[WHAT YOU WILL DO] Each line below that contains the word "ziggy" must be copied.

[EXTRACTED INFORMATION]

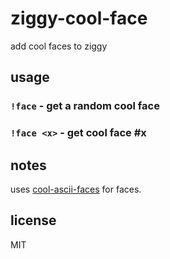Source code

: ziggy-cool-face
===============

add cool faces to ziggy

## usage

### `!face` - get a random cool face
### `!face <x>` - get cool face \#x

## notes

uses [cool-ascii-faces](http://npm.im/cool-ascii-faces) for faces.

## license

MIT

[SOLUTION FOR THIS TASK]
: ziggy-cool-face
add cool faces to ziggy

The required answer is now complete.